Content starts

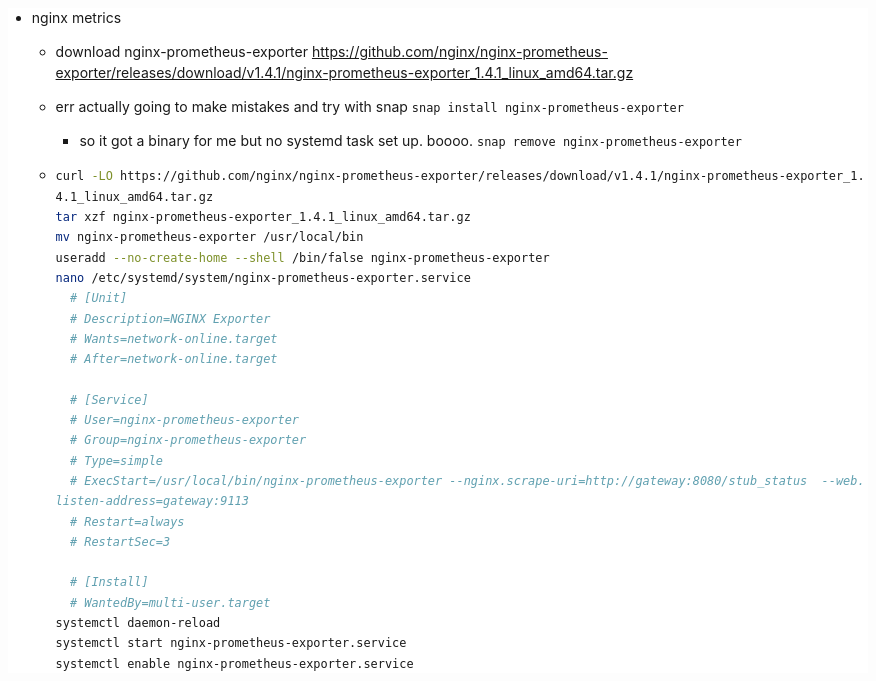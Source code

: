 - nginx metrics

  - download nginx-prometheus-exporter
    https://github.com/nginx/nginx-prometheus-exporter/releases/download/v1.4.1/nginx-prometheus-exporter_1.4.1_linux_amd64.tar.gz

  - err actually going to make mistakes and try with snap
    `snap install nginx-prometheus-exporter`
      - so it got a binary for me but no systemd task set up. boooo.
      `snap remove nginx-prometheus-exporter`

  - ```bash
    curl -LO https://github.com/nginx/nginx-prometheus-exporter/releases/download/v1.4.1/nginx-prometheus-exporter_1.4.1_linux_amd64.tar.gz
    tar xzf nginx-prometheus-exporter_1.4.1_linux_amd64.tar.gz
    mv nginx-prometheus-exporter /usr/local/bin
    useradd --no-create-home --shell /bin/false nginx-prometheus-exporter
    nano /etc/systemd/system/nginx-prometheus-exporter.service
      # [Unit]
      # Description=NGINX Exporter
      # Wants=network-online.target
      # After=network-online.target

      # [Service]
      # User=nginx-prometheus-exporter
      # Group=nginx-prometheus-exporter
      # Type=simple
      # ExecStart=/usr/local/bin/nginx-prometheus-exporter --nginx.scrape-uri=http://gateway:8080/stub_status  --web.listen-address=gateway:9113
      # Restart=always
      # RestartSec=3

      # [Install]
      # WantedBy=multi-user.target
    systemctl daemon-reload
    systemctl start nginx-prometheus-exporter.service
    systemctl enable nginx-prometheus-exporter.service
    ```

Content ends

Exercise:
Report all lines in the records that include the string "online".

Output for this exercise:
      # Wants=network-online.target
      # After=network-online.target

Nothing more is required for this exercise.